Dr Wheeler graduated with honors from the University of Maryland in 1978 and attended medical school at the University of Maryland, finishing in 1982. From there, he began his residency in internal medicine at Vanderbilt University, completing it and moving on to become chief resident in 1986. He went on to train in pulmonary and critical care medicine under Kenneth Brigham, himself a giant in chest medicine. Ultimately, he was invited to remain on the faculty at Vanderbilt, where he rose to the rank of Professor in 2011.

During his time at Vanderbilt, I worked with Art and as a team we explored the role of cytokines and the arachidonic acid cascade, especially tumor necrosis factor-α, thromboxane, and prostacyclin in the response to endotoxin in sheep. He soon developed an interest in studying these same mediators and related compounds in humans with sepsis and ARDS with an eye toward identifying potential new treatment options for these syndromes that carried a substantial morbidity and mortality. Such randomized prospective interventions as cyclooxygenase inhibition with ibuprofen in sepsis, n-acetylcysteine/procysteine as potential free radical scavengers in ARDS, low tidal volume ventilation in ARDS, optimal fluid management strategies in ARDS, and antibodies to tumor necrosis factor-α in severe sepsis, along with many others, were explored. He was even successful in leading other intensive care leaders at Vanderbilt to participate in a cluster-randomized trial of chlorhexidine bathing of intensive care unit patients to prevent infection.

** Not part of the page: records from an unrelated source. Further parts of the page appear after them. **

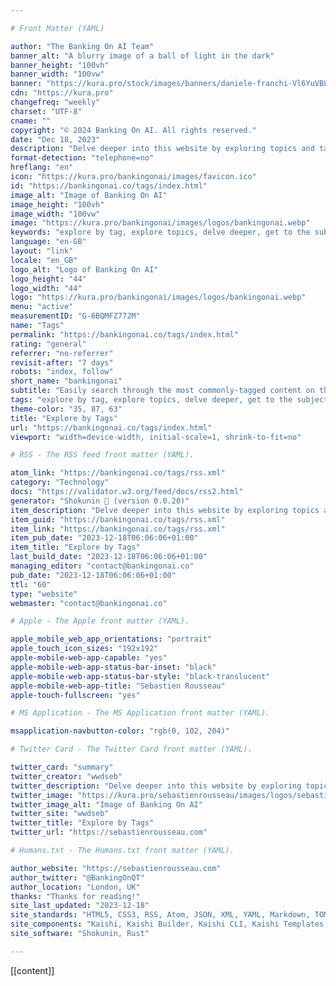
 ```yaml
---

# Front Matter (YAML)

author: "The Banking On AI Team"
banner_alt: "A blurry image of a ball of light in the dark"
banner_height: "100vh"
banner_width: "100vw"
banner: "https://kura.pro/stock/images/banners/daniele-franchi-Vl6YuVBLEys.webp"
cdn: "https://kura.pro"
changefreq: "weekly"
charset: "UTF-8"
cname: ""
copyright: "© 2024 Banking On AI. All rights reserved."
date: "Dec 18, 2023"
description: "Delve deeper into this website by exploring topics and tags, and get to the subjects that matter most to you."
format-detection: "telephone=no"
hreflang: "en"
icon: "https://kura.pro/bankingonai/images/favicon.ico"
id: "https://bankingonai.co/tags/index.html"
image_alt: "Image of Banking On AI"
image_height: "100vh"
image_width: "100vw"
image: "https://kura.pro/bankingonai/images/logos/bankingonai.webp"
keywords: "explore by tag, explore topics, delve deeper, get to the subjects, matter most, website, website content, website topics, website tags, website search, website navigation"
language: "en-GB"
layout: "link"
locale: "en_GB"
logo_alt: "Logo of Banking On AI"
logo_height: "44"
logo_width: "44"
logo: "https://kura.pro/bankingonai/images/logos/bankingonai.webp"
menu: "active"
measurementID: "G-6BQMFZ772M"
name: "Tags"
permalink: "https://bankingonai.co/tags/index.html"
rating: "general"
referrer: "no-referrer"
revisit-after: "7 days"
robots: "index, follow"
short_name: "bankingonai"
subtitle: "Easily search through the most commonly-tagged content on this website"
tags: "explore by tag, explore topics, delve deeper, get to the subjects, matter most, website, website content, website topics, website tags, website search, website navigation"
theme-color: "35, 87, 63"
title: "Explore by Tags"
url: "https://bankingonai.co/tags/index.html"
viewport: "width=device-width, initial-scale=1, shrink-to-fit=no"

# RSS - The RSS feed front matter (YAML).

atom_link: "https://bankingonai.co/tags/rss.xml"
category: "Technology"
docs: "https://validator.w3.org/feed/docs/rss2.html"
generator: "Shokunin 🦀 (version 0.0.20)"
item_description: "Delve deeper into this website by exploring topics and tags, and get to the subjects that matter most to you."
item_guid: "https://bankingonai.co/tags/rss.xml"
item_link: "https://bankingonai.co/tags/rss.xml"
item_pub_date: "2023-12-18T06:06:06+01:00"
item_title: "Explore by Tags"
last_build_date: "2023-12-18T06:06:06+01:00"
managing_editor: "contact@bankingonai.co"
pub_date: "2023-12-18T06:06:06+01:00"
ttl: "60"
type: "website"
webmaster: "contact@bankingonai.co"

# Apple - The Apple front matter (YAML).

apple_mobile_web_app_orientations: "portrait"
apple_touch_icon_sizes: "192x192"
apple-mobile-web-app-capable: "yes"
apple-mobile-web-app-status-bar-inset: "black"
apple-mobile-web-app-status-bar-style: "black-translucent"
apple-mobile-web-app-title: "Sebastien Rousseau"
apple-touch-fullscreen: "yes"

# MS Application - The MS Application front matter (YAML).

msapplication-navbutton-color: "rgb(0, 102, 204)"

# Twitter Card - The Twitter Card front matter (YAML).

twitter_card: "summary"
twitter_creator: "wwdseb"
twitter_description: "Delve deeper into this website by exploring topics and tags, and get to the subjects that matter most to you."
twitter_image: "https://kura.pro/sebastienrousseau/images/logos/sebastienrousseau.webp"
twitter_image_alt: "Image of Banking On AI"
twitter_site: "wwdseb"
twitter_title: "Explore by Tags"
twitter_url: "https://sebastienrousseau.com"

# Humans.txt - The Humans.txt front matter (YAML).

author_website: "https://sebastienrousseau.com"
author_twitter: "@BankingOnQT"
author_location: "London, UK"
thanks: "Thanks for reading!"
site_last_updated: "2023-12-18"
site_standards: "HTML5, CSS3, RSS, Atom, JSON, XML, YAML, Markdown, TOML"
site_components: "Kaishi, Kaishi Builder, Kaishi CLI, Kaishi Templates, Kaishi Themes"
site_software: "Shokunin, Rust"

---
```


[[content]]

Perhaps Dr Wheeler’s greatest legacy is his love of nurturing and developing young scientists and practitioners. His chief residency at Vanderbilt was only the beginning of a lifelong odyssey dedicated to teaching. Over his career, he published 167 original works and 17 book chapters and delivered 315 invited lectureships. He coauthored “Critical Care Essentials” with John Marini, first published in 1989 and that underwent three additional editions, the last of which was published in 2010. They were coauthors, not coeditors—it is unusual in this day and age for a standard textbook to be authored by only two people. This extraordinarily popular book was a “must-read” for students, residents, and all others interested in the safe and effective practice of critical care medicine. Dr Wheeler pioneered the development of a critical care nurse practitioner service at Vanderbilt that has become a model for the nation as the country continues to try to deal with the shortage of critical care physicians. Over the years, I have had the privilege of reviewing the course evaluations sent in by students and residents after a training rotation with Dr Wheeler. Not just once, but dozens of times, the evaluation contained a comment something like: “Dr Wheeler is the best teacher I have had in my entire life.” Need anything more be said?